大学ナンバーワンストライカーという大きな注目を集めて鹿島アントラーズに入団した赤﨑秀平が、ついに公式戦初のスタメン出場を果たした。
試合開始直後にしっかりボールをコントロールし、味方に繋げた。「チームも個人も試合の入り方としては悪くなかった」というように、赤﨑にとっても上々のスタートだった。
0-1で迎えた31分には、相手の密着マークに遭いながら山本脩斗に繋ぐと、最後は土居聖真が詰めて貴重な同点ゴールのきっかけを作った。
ダヴィのように強靱なフィジカルがあるわけでも、ひとりで局面を打開するようなタイプでもない。だが、絶え間なくフリーランニングを繰り返し味方にスペースを作り、ポストプレーでもまずまずの働きを見せた。

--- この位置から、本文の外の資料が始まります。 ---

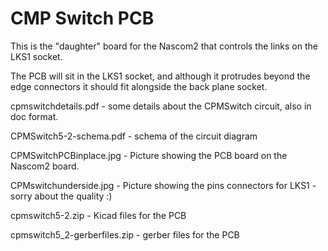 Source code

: # CMP Switch PCB

This is the "daughter" board for the Nascom2 that controls the links on the LKS1 socket.

The PCB will sit in the LKS1 socket, and although it protrudes beyond the edge connectors it should fit alongside the back plane socket.

cpmswitchdetails.pdf      - some details about the CPMSwitch circuit, also in doc format.

CPMSwitch5-2-schema.pdf   - schema of the circuit diagram

CPMSwitchPCBinplace.jpg   - Picture showing the PCB board on the Nascom2 board.

CPMswitchunderside.jpg    - Picture showing the pins connectors for LKS1 - sorry about the quality :)

cpmswitch5-2.zip  - Kicad files for the PCB

cpmswitch5_2-gerberfiles.zip - gerber files for the PCB
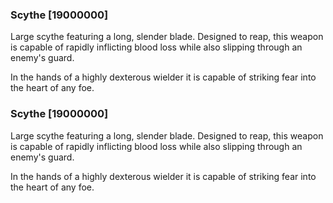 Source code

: ### Scythe [19000000]

Large scythe featuring a long, slender blade. Designed to reap, this weapon is capable of rapidly inflicting blood loss while also slipping through an enemy's guard.

In the hands of a highly dexterous wielder it is capable of striking fear into the heart of any foe.### Scythe [19000000]

Large scythe featuring a long, slender blade. Designed to reap, this weapon is capable of rapidly inflicting blood loss while also slipping through an enemy's guard.

In the hands of a highly dexterous wielder it is capable of striking fear into the heart of any foe. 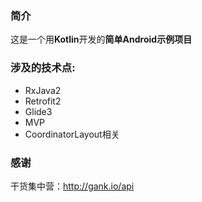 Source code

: ### 简介

这是一个用**Kotlin**开发的**简单Android示例项目**

### 涉及的技术点:

- RxJava2
- Retrofit2
- Glide3
- MVP
- CoordinatorLayout相关

### 感谢

干货集中营：http://gank.io/api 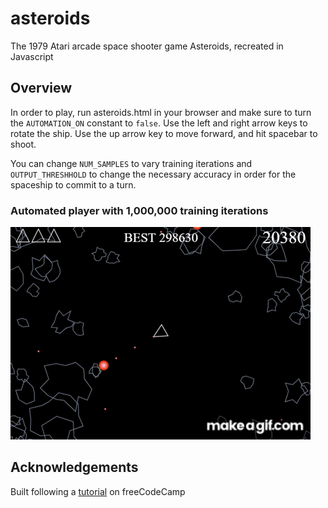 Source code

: # asteroids

The 1979 Atari arcade space shooter game Asteroids, recreated in Javascript

## Overview

In order to play, run asteroids.html in your browser and make sure to turn the `AUTOMATION_ON` constant to `false`.
Use the left and right arrow keys to rotate the ship. Use the up arrow key to move forward, and hit spacebar to shoot.

You can change `NUM_SAMPLES` to vary training iterations and `OUTPUT_THRESHHOLD` to change the necessary accuracy in order for the spaceship to commit to a turn.

### Automated player with 1,000,000 training iterations

![](sounds/asteroids_automated.gif) 

## Acknowledgements

Built following a [tutorial](https://www.youtube.com/watch?v=H9CSWMxJx84&list=PLWKjhJtqVAbmqFs83T4W-FZQ9kK983tZC&index=9) on freeCodeCamp
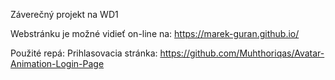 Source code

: Záverečný projekt na WD1

Webstránku je možné vidieť on-line na: https://marek-guran.github.io/

Použité repá:
Prihlasovacia stránka: https://github.com/Muhthoriqas/Avatar-Animation-Login-Page
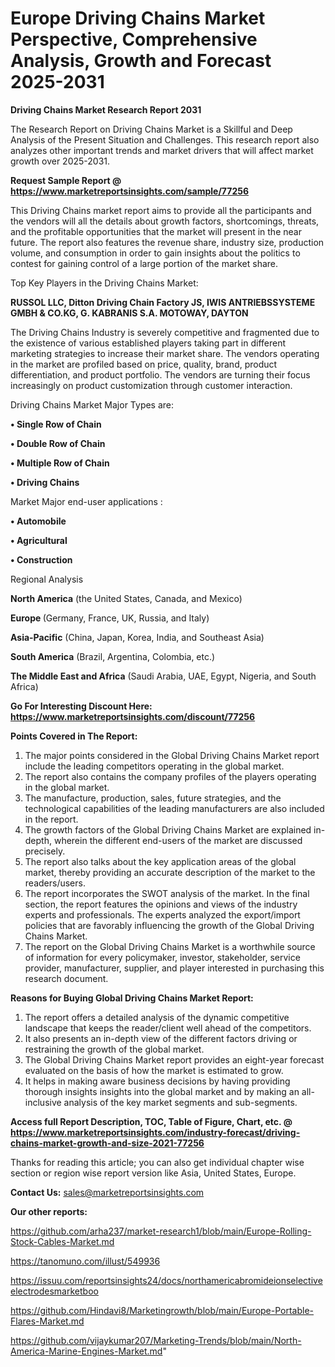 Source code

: # Europe Driving Chains Market Perspective, Comprehensive Analysis, Growth and Forecast 2025-2031

<strong>Driving Chains Market Research Report 2031</strong>

The Research Report on Driving Chains Market is a Skillful and Deep Analysis of the Present Situation and Challenges. This research report also analyzes other important trends and market drivers that will affect market growth over 2025-2031.

<strong>Request Sample Report @ <a href=https://www.marketreportsinsights.com/sample/77256>https://www.marketreportsinsights.com/sample/77256</a></strong>

This Driving Chains market report aims to provide all the participants and the vendors will all the details about growth factors, shortcomings, threats, and the profitable opportunities that the market will present in the near future. The report also features the revenue share, industry size, production volume, and consumption in order to gain insights about the politics to contest for gaining control of a large portion of the market share.

Top Key Players in the Driving Chains Market:

<strong>RUSSOL LLC, Ditton Driving Chain Factory JS, IWIS ANTRIEBSSYSTEME GMBH & CO.KG, G. KABRANIS S.A. MOTOWAY, DAYTON</strong>

The Driving Chains Industry is severely competitive and fragmented due to the existence of various established players taking part in different marketing strategies to increase their market share. The vendors operating in the market are profiled based on price, quality, brand, product differentiation, and product portfolio. The vendors are turning their focus increasingly on product customization through customer interaction.

Driving Chains Market Major Types are:

<strong>• Single Row of Chain

• Double Row of Chain

• Multiple Row of Chain

• Driving Chains</strong>

Market Major end-user applications :

<strong>• Automobile

• Agricultural

• Construction</strong>

Regional Analysis

</u><strong><b>North America</b></strong> (the United States, Canada, and Mexico)

<strong><b>Europe </b></strong>(Germany, France, UK, Russia, and Italy)

<strong><b>Asia-Pacific</b></strong> (China, Japan, Korea, India, and Southeast Asia)

<strong><b>South America</b></strong> (Brazil, Argentina, Colombia, etc.)

<strong><b>The Middle East and Africa</b></strong> (Saudi Arabia, UAE, Egypt, Nigeria, and South Africa)

<strong>Go For Interesting Discount Here: <a href=https://www.marketreportsinsights.com/discount/77256>https://www.marketreportsinsights.com/discount/77256</a></strong>

<strong>Points Covered in The Report:</strong>
<ol>
  <li>The major points considered in the Global Driving Chains Market report include the leading competitors operating in the global market.</li>
  <li>The report also contains the company profiles of the players operating in the global market.</li>
  <li>The manufacture, production, sales, future strategies, and the technological capabilities of the leading manufacturers are also included in the report.</li>
  <li>The growth factors of the Global Driving Chains Market are explained in-depth, wherein the different end-users of the market are discussed precisely.</li>
  <li>The report also talks about the key application areas of the global market, thereby providing an accurate description of the market to the readers/users.</li>
  <li>The report incorporates the SWOT analysis of the market. In the final section, the report features the opinions and views of the industry experts and professionals. The experts analyzed the export/import policies that are favorably influencing the growth of the Global Driving Chains Market.</li>
  <li>The report on the Global Driving Chains Market is a worthwhile source of information for every policymaker, investor, stakeholder, service provider, manufacturer, supplier, and player interested in purchasing this research document.</li>
</ol>
<strong>Reasons for Buying Global Driving Chains Market Report:</strong>

<ol>
  <li>The report offers a detailed analysis of the dynamic competitive landscape that keeps the reader/client well ahead of the competitors.</li>
  <li>It also presents an in-depth view of the different factors driving or restraining the growth of the global market.</li>
  <li>The Global Driving Chains Market report provides an eight-year forecast evaluated on the basis of how the market is estimated to grow.</li>
  <li>It helps in making aware business decisions by having providing thorough insights insights into the global market and by making an all-inclusive analysis of the key market segments and sub-segments.</li>
</ol>
<strong>Access full Report Description, TOC, Table of Figure, Chart, etc. @ <a href=https://www.marketreportsinsights.com/industry-forecast/driving-chains-market-growth-and-size-2021-77256>https://www.marketreportsinsights.com/industry-forecast/driving-chains-market-growth-and-size-2021-77256</a></strong>


Thanks for reading this article; you can also get individual chapter wise section or region wise report version like Asia, United States, Europe.

<strong>Contact Us:</strong>
sales@marketreportsinsights.com

<strong>Our other reports:</strong>

<a href=https://github.com/arha237/market-research1/blob/main/Europe-Rolling-Stock-Cables-Market.md>https://github.com/arha237/market-research1/blob/main/Europe-Rolling-Stock-Cables-Market.md</a>

<a href=https://tanomuno.com/illust/549936>https://tanomuno.com/illust/549936</a>

<a href=https://issuu.com/reportsinsights24/docs/northamericabromideionselectiveelectrodesmarketboo>https://issuu.com/reportsinsights24/docs/northamericabromideionselectiveelectrodesmarketboo</a>

<a href=https://github.com/Hindavi8/Marketingrowth/blob/main/Europe-Portable-Flares-Market.md>https://github.com/Hindavi8/Marketingrowth/blob/main/Europe-Portable-Flares-Market.md</a>

<a href=https://github.com/vijaykumar207/Marketing-Trends/blob/main/North-America-Marine-Engines-Market.md>https://github.com/vijaykumar207/Marketing-Trends/blob/main/North-America-Marine-Engines-Market.md</a>"
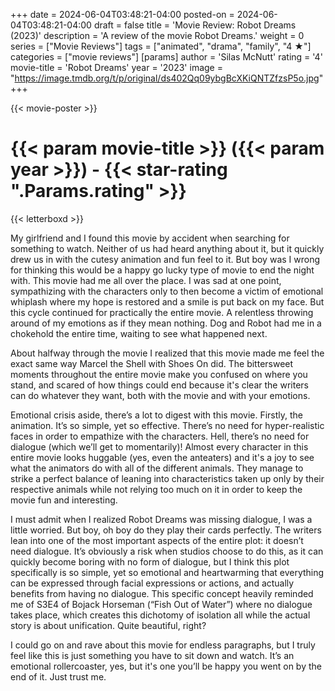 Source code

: +++
date = 2024-06-04T03:48:21-04:00
posted-on = 2024-06-04T03:48:21-04:00
draft = false
title = 'Movie Review: Robot Dreams (2023)'
description = 'A review of the movie Robot Dreams.'
weight = 0
series = ["Movie Reviews"]
tags = ["animated", "drama", "family", "4 ★"]
categories = ["movie reviews"]
[params]
  author = 'Silas McNutt'
  rating = '4'
  movie-title = 'Robot Dreams'
  year = '2023'
  image = "https://image.tmdb.org/t/p/original/ds402Qq09ybgBcXKiQNTZfzsP5o.jpg"
+++

{{< movie-poster >}}

# {{< param movie-title >}} ({{< param year >}}) - {{< star-rating ".Params.rating" >}}

{{< letterboxd >}}

My girlfriend and I found this movie by accident when searching for something to watch. Neither of us had heard anything about it, but it quickly drew us in with the cutesy animation and fun feel to it. But boy was I wrong for thinking this would be a happy go lucky type of movie to end the night with. This movie had me all over the place. I was sad at one point, sympathizing with the characters only to then become a victim of emotional whiplash where my hope is restored and a smile is put back on my face. But this cycle continued for practically the entire movie. A relentless throwing around of my emotions as if they mean nothing. Dog and Robot had me in a chokehold the entire time, waiting to see what happened next. 

About halfway through the movie I realized that this movie made me feel the exact same way Marcel the Shell with Shoes On did. The bittersweet moments throughout the entire movie make you confused on where you stand, and scared of how things could end because it's clear the writers can do whatever they want, both with the movie and with your emotions.

Emotional crisis aside, there’s a lot to digest with this movie. Firstly, the animation. It’s so simple, yet so effective. There’s no need for hyper-realistic faces in order to empathize with the characters. Hell, there’s no need for dialogue (which we’ll get to momentarily)! Almost every character in this entire movie looks huggable (yes, even the  anteaters) and it's a joy to see what the animators do with all of the different animals. They manage to strike a perfect balance of leaning into characteristics taken up only by their respective animals while not relying too much on it in order to keep the movie fun and interesting. 

I must admit when I realized Robot Dreams was missing dialogue, I was a little worried. But boy, oh boy do they play their cards perfectly. The writers lean into one of the most important aspects of the entire plot: it doesn’t need dialogue. It’s obviously a risk when studios choose to do this, as it can quickly become boring with no form of dialogue, but I think this plot specifically is so simple, yet so emotional and heartwarming that everything can be expressed through facial expressions or actions, and actually benefits from having no dialogue. This specific concept heavily reminded me of S3E4 of Bojack Horseman (“Fish Out of Water”) where no dialogue takes place, which creates this dichotomy of isolation all while the actual story is about unification. Quite beautiful, right?

I could go on and rave about this movie for endless paragraphs, but I truly feel like this is just something you have to sit down and watch. It’s an emotional rollercoaster, yes, but it's one you’ll be happy you went on by the end of it. Just trust me.

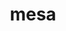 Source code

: ---
title: "mesa"
layout: cache
categories: [package, develop-2023-08-27]
meta: {"versions": ["23.0.3"], "compilers": ["gcc@=11.1.0", "gcc@=11.3.0", "gcc@=7.3.1"], "oss": ["amzn2", "ubuntu20.04", "ubuntu22.04"], "platforms": ["linux"], "targets": ["aarch64", "neoverse_n1", "x86_64_v3"], "stacks": ["aws-isc", "aws-isc-aarch64", "data-vis-sdk", "e4s", "gpu-tests", "ml-linux-x86_64-rocm", "root"], "num_specs": 12, "num_specs_by_stack": {"aws-isc-aarch64": 2, "root": 12, "aws-isc": 1, "gpu-tests": 1, "e4s": 4, "data-vis-sdk": 1, "ml-linux-x86_64-rocm": 4}}
spec_details: [{"hash": "ftfsvblqbeikbzabtvwuvbck733dvg5j", "compiler": "gcc@=7.3.1", "versions": ["23.0.3"], "os": "amzn2", "platform": "linux", "target": "aarch64", "variants": ["build_system=meson", "buildtype=release", "default_library=shared", "+glx", "~llvm", "+opengl", "~opengles", "+osmesa", "~strip"], "stacks": ["aws-isc-aarch64", "root"], "size": "-", "tarball": "https://binaries.spack.io/develop-2023-08-27/build_cache/linux-amzn2-aarch64/gcc-7.3.1/mesa-23.0.3/linux-amzn2-aarch64-gcc-7.3.1-mesa-23.0.3-ftfsvblqbeikbzabtvwuvbck733dvg5j.spack"}, {"hash": "ap4czf66mwoi4ztchla76uzmg425a4rh", "compiler": "gcc@=7.3.1", "versions": ["23.0.3"], "os": "amzn2", "platform": "linux", "target": "neoverse_n1", "variants": ["build_system=meson", "buildtype=release", "default_library=shared", "+glx", "~llvm", "+opengl", "~opengles", "+osmesa", "~strip"], "stacks": ["aws-isc-aarch64", "root"], "size": "-", "tarball": "https://binaries.spack.io/develop-2023-08-27/build_cache/linux-amzn2-neoverse_n1/gcc-7.3.1/mesa-23.0.3/linux-amzn2-neoverse_n1-gcc-7.3.1-mesa-23.0.3-ap4czf66mwoi4ztchla76uzmg425a4rh.spack"}, {"hash": "bkewofytfjgp2g3bubqjbsgylkklgmhm", "compiler": "gcc@=7.3.1", "versions": ["23.0.3"], "os": "amzn2", "platform": "linux", "target": "x86_64_v3", "variants": ["build_system=meson", "buildtype=release", "default_library=shared", "+glx", "~llvm", "+opengl", "~opengles", "+osmesa", "~strip"], "stacks": ["root", "aws-isc"], "size": "-", "tarball": "https://binaries.spack.io/develop-2023-08-27/build_cache/linux-amzn2-x86_64_v3/gcc-7.3.1/mesa-23.0.3/linux-amzn2-x86_64_v3-gcc-7.3.1-mesa-23.0.3-bkewofytfjgp2g3bubqjbsgylkklgmhm.spack"}, {"hash": "e7zdrb3j7fwjhjcl5bqmexybidun3kjl", "compiler": "gcc@=11.1.0", "versions": ["23.0.3"], "os": "ubuntu20.04", "platform": "linux", "target": "x86_64_v3", "variants": ["build_system=meson", "buildtype=release", "default_library=shared", "+glx", "+llvm", "+opengl", "~opengles", "+osmesa", "~strip"], "stacks": ["root", "gpu-tests", "e4s"], "size": "-", "tarball": "https://binaries.spack.io/develop-2023-08-27/build_cache/linux-ubuntu20.04-x86_64_v3/gcc-11.1.0/mesa-23.0.3/linux-ubuntu20.04-x86_64_v3-gcc-11.1.0-mesa-23.0.3-e7zdrb3j7fwjhjcl5bqmexybidun3kjl.spack"}, {"hash": "iny5ox7wikiz7bf7q7j4kiu6tnqccz3h", "compiler": "gcc@=11.1.0", "versions": ["23.0.3"], "os": "ubuntu20.04", "platform": "linux", "target": "x86_64_v3", "variants": ["build_system=meson", "buildtype=release", "default_library=shared", "+glx", "+llvm", "+opengl", "~opengles", "+osmesa", "~strip"], "stacks": ["data-vis-sdk", "root"], "size": "-", "tarball": "https://binaries.spack.io/develop-2023-08-27/build_cache/linux-ubuntu20.04-x86_64_v3/gcc-11.1.0/mesa-23.0.3/linux-ubuntu20.04-x86_64_v3-gcc-11.1.0-mesa-23.0.3-iny5ox7wikiz7bf7q7j4kiu6tnqccz3h.spack"}, {"hash": "tiitc5zovogfc5ibcexsoslbysijr6s2", "compiler": "gcc@=11.1.0", "versions": ["23.0.3"], "os": "ubuntu20.04", "platform": "linux", "target": "x86_64_v3", "variants": ["build_system=meson", "buildtype=release", "default_library=shared", "+glx", "+llvm", "+opengl", "~opengles", "+osmesa", "~strip"], "stacks": ["root", "e4s"], "size": "-", "tarball": "https://binaries.spack.io/develop-2023-08-27/build_cache/linux-ubuntu20.04-x86_64_v3/gcc-11.1.0/mesa-23.0.3/linux-ubuntu20.04-x86_64_v3-gcc-11.1.0-mesa-23.0.3-tiitc5zovogfc5ibcexsoslbysijr6s2.spack"}, {"hash": "j52vaazarqt34xivk2plowyh2owvuydg", "compiler": "gcc@=11.1.0", "versions": ["23.0.3"], "os": "ubuntu20.04", "platform": "linux", "target": "x86_64_v3", "variants": ["build_system=meson", "buildtype=release", "default_library=shared", "+glx", "+llvm", "+opengl", "~opengles", "+osmesa", "~strip"], "stacks": ["root", "e4s"], "size": "-", "tarball": "https://binaries.spack.io/develop-2023-08-27/build_cache/linux-ubuntu20.04-x86_64_v3/gcc-11.1.0/mesa-23.0.3/linux-ubuntu20.04-x86_64_v3-gcc-11.1.0-mesa-23.0.3-j52vaazarqt34xivk2plowyh2owvuydg.spack"}, {"hash": "k3thvkwa6wz7epwce4q2d7wr6mklahmq", "compiler": "gcc@=11.1.0", "versions": ["23.0.3"], "os": "ubuntu20.04", "platform": "linux", "target": "x86_64_v3", "variants": ["build_system=meson", "buildtype=release", "default_library=shared", "+glx", "+llvm", "+opengl", "~opengles", "+osmesa", "~strip"], "stacks": ["root", "e4s"], "size": "-", "tarball": "https://binaries.spack.io/develop-2023-08-27/build_cache/linux-ubuntu20.04-x86_64_v3/gcc-11.1.0/mesa-23.0.3/linux-ubuntu20.04-x86_64_v3-gcc-11.1.0-mesa-23.0.3-k3thvkwa6wz7epwce4q2d7wr6mklahmq.spack"}, {"hash": "mgi3euz5wadqrr2mxmqrcwdtax3z7v4n", "compiler": "gcc@=11.3.0", "versions": ["23.0.3"], "os": "ubuntu22.04", "platform": "linux", "target": "x86_64_v3", "variants": ["build_system=meson", "buildtype=release", "default_library=shared", "+glx", "+llvm", "+opengl", "~opengles", "+osmesa", "~strip"], "stacks": ["ml-linux-x86_64-rocm", "root"], "size": "-", "tarball": "https://binaries.spack.io/develop-2023-08-27/build_cache/linux-ubuntu22.04-x86_64_v3/gcc-11.3.0/mesa-23.0.3/linux-ubuntu22.04-x86_64_v3-gcc-11.3.0-mesa-23.0.3-mgi3euz5wadqrr2mxmqrcwdtax3z7v4n.spack"}, {"hash": "3konx26cgyn4dpifhlzd6gdow2pxp7bs", "compiler": "gcc@=11.3.0", "versions": ["23.0.3"], "os": "ubuntu22.04", "platform": "linux", "target": "x86_64_v3", "variants": ["build_system=meson", "buildtype=release", "default_library=shared", "+glx", "+llvm", "+opengl", "~opengles", "+osmesa", "~strip"], "stacks": ["ml-linux-x86_64-rocm", "root"], "size": "-", "tarball": "https://binaries.spack.io/develop-2023-08-27/build_cache/linux-ubuntu22.04-x86_64_v3/gcc-11.3.0/mesa-23.0.3/linux-ubuntu22.04-x86_64_v3-gcc-11.3.0-mesa-23.0.3-3konx26cgyn4dpifhlzd6gdow2pxp7bs.spack"}, {"hash": "zdewzycrtk6vibc3577iqhg6t2xzh4ni", "compiler": "gcc@=11.3.0", "versions": ["23.0.3"], "os": "ubuntu22.04", "platform": "linux", "target": "x86_64_v3", "variants": ["build_system=meson", "buildtype=release", "default_library=shared", "+glx", "+llvm", "+opengl", "~opengles", "+osmesa", "~strip"], "stacks": ["ml-linux-x86_64-rocm", "root"], "size": "-", "tarball": "https://binaries.spack.io/develop-2023-08-27/build_cache/linux-ubuntu22.04-x86_64_v3/gcc-11.3.0/mesa-23.0.3/linux-ubuntu22.04-x86_64_v3-gcc-11.3.0-mesa-23.0.3-zdewzycrtk6vibc3577iqhg6t2xzh4ni.spack"}, {"hash": "jo7nvcruz2ucnik6rmgarjdlnxxi5nen", "compiler": "gcc@=11.3.0", "versions": ["23.0.3"], "os": "ubuntu22.04", "platform": "linux", "target": "x86_64_v3", "variants": ["build_system=meson", "buildtype=release", "default_library=shared", "+glx", "+llvm", "+opengl", "~opengles", "+osmesa", "~strip"], "stacks": ["ml-linux-x86_64-rocm", "root"], "size": "-", "tarball": "https://binaries.spack.io/develop-2023-08-27/build_cache/linux-ubuntu22.04-x86_64_v3/gcc-11.3.0/mesa-23.0.3/linux-ubuntu22.04-x86_64_v3-gcc-11.3.0-mesa-23.0.3-jo7nvcruz2ucnik6rmgarjdlnxxi5nen.spack"}]
--- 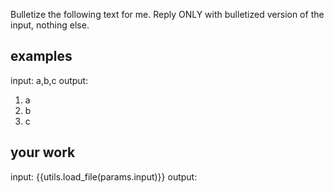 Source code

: Bulletize the following text for me. Reply ONLY with bulletized version of the input, nothing else.

## examples
input: a,b,c
output:
1. a
2. b
3. c

## your work
input: {{utils.load_file(params.input)}}
output:
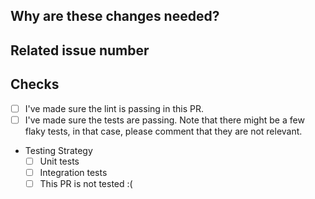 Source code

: ## Why are these changes needed?

<!-- Please give a short summary of the change and the problem this solves. -->

## Related issue number

<!-- For example: "Closes #1234" -->

## Checks

- [ ] I've made sure the lint is passing in this PR.
- [ ] I've made sure the tests are passing. Note that there might be a few flaky tests, in that case, please comment that they are not relevant.
- Testing Strategy
   - [ ] Unit tests
   - [ ] Integration tests
   - [ ] This PR is not tested :(
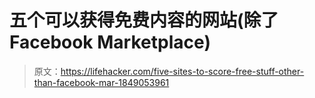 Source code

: # 五个可以获得免费内容的网站(除了 Facebook Marketplace)

> 原文：<https://lifehacker.com/five-sites-to-score-free-stuff-other-than-facebook-mar-1849053961>
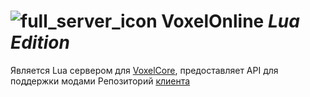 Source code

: 
# ![full_server_icon](https://github.com/Xertis/VoxelOnline-LuaServer/blob/main/full_server_icon.png?raw=true)  **VoxelOnline** *Lua Edition*


Является Lua сервером для [VoxelCore](https://github.com/MihailRis/VoxelEngine-Cpp), предоставляет API для поддержки модами
Репозиторий [клиента](https://github.com/GHOST3118/voxel-engine-multiplayer-client)
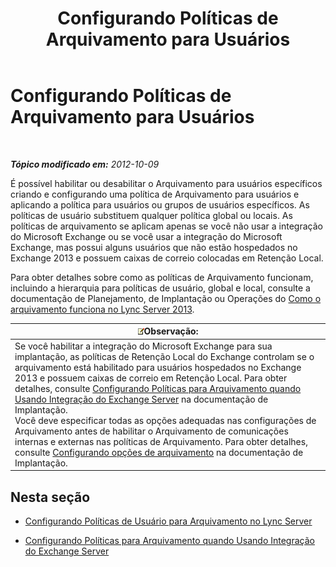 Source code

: ﻿---
title: Configurando Políticas de Arquivamento para Usuários
TOCTitle: Configurando Políticas de Arquivamento para Usuários
ms:assetid: 1bbb45df-0590-4c66-9d65-d25526f57790
ms:mtpsurl: https://technet.microsoft.com/pt-br/library/JJ204722(v=OCS.15)
ms:contentKeyID: 49306049
ms.date: 05/19/2016
mtps_version: v=OCS.15
ms.translationtype: HT
---

# Configurando Políticas de Arquivamento para Usuários

 

_**Tópico modificado em:** 2012-10-09_

É possível habilitar ou desabilitar o Arquivamento para usuários específicos criando e configurando uma política de Arquivamento para usuários e aplicando a política para usuários ou grupos de usuários específicos. As políticas de usuário substituem qualquer política global ou locais. As políticas de arquivamento se aplicam apenas se você não usar a integração do Microsoft Exchange ou se você usar a integração do Microsoft Exchange, mas possui alguns usuários que não estão hospedados no Exchange 2013 e possuem caixas de correio colocadas em Retenção Local.

Para obter detalhes sobre como as políticas de Arquivamento funcionam, incluindo a hierarquia para políticas de usuário, global e local, consulte a documentação de Planejamento, de Implantação ou Operações do [Como o arquivamento funciona no Lync Server 2013](lync-server-2013-how-archiving-works.md).

<table>
<thead>
<tr class="header">
<th><img src="images/Gg425756.note(OCS.15).gif" title="note" alt="note" />Observação:</th>
</tr>
</thead>
<tbody>
<tr class="odd">
<td>Se você habilitar a integração do Microsoft Exchange para sua implantação, as políticas de Retenção Local do Exchange controlam se o arquivamento está habilitado para usuários hospedados no Exchange 2013 e possuem caixas de correio em Retenção Local. Para obter detalhes, consulte <a href="lync-server-2013-setting-up-policies-for-archiving-when-using-exchange-server-integration.md">Configurando Políticas para Arquivamento quando Usando Integração do Exchange Server</a> na documentação de Implantação.<br />
Você deve especificar todas as opções adequadas nas configurações de Arquivamento antes de habilitar o Arquivamento de comunicações internas e externas nas políticas de Arquivamento. Para obter detalhes, consulte <a href="lync-server-2013-configuring-archiving-options.md">Configurando opções de arquivamento</a> na documentação de Implantação.</td>
</tr>
</tbody>
</table>


## Nesta seção

  - [Configurando Políticas de Usuário para Arquivamento no Lync Server](lync-server-2013-setting-up-user-policies-for-archiving-in-lync-server.md)

  - [Configurando Políticas para Arquivamento quando Usando Integração do Exchange Server](lync-server-2013-setting-up-policies-for-archiving-when-using-exchange-server-integration.md)

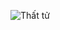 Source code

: ![Thất tử](https://afamilycdn.com/150157425591193600/2023/4/30/a7ea-4189dca77af596a46c9f1fff8ceb97a0-1682840709521247650056-1682854366235-16828543664141814331539.jpg)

チームに貢献していたからこそ、ゴールが欲しかった。実際にチャンスはあった。55分、柴崎岳のスルーパスに抜け出すと、GKと一対一の場面を作った。しかし、初スタメン初ゴールかに思われたシュートは無情にも守田達弥のビッグセーブに阻まれた。
このシーンを振り返って赤﨑は悔しさを滲ませた。
「ああいう決定的な状況を作ってもらったにも関わらず、もう少し冷静になればキーパーをかわしてシュートも打てたのかなと。結果論ですけど、そういうところを高めていかないといけない」
そして、75分に無念の途中交代。チームも敗れてしまったが、赤﨑のパフォーマンスは決して悪くなかった。ボールをもらう動きはゴールを意識したもので、味方からパスを引き出す動きは堅守の新潟守備陣にも通用した。
鹿島には上質なパスを送ることのできる選手が揃っている。彼らのパスを引き出せれば大きなチャンスとなる。
「(小笠原)満男さんや(遠藤)ヤスさん、岳は常に見てくれていますし、後は自分が動き出すタイミングを合わせる。監督からも試合前にそう言われていたので、そこは意識して動くようにしました」
後はゴールを奪うだけ。だがそのゴールを決められなければフォワードは評価されない。それは本人が一番わかっている。
「まだまだ納得してはいけない」と、自分自身に強く言い聞かせるように話した。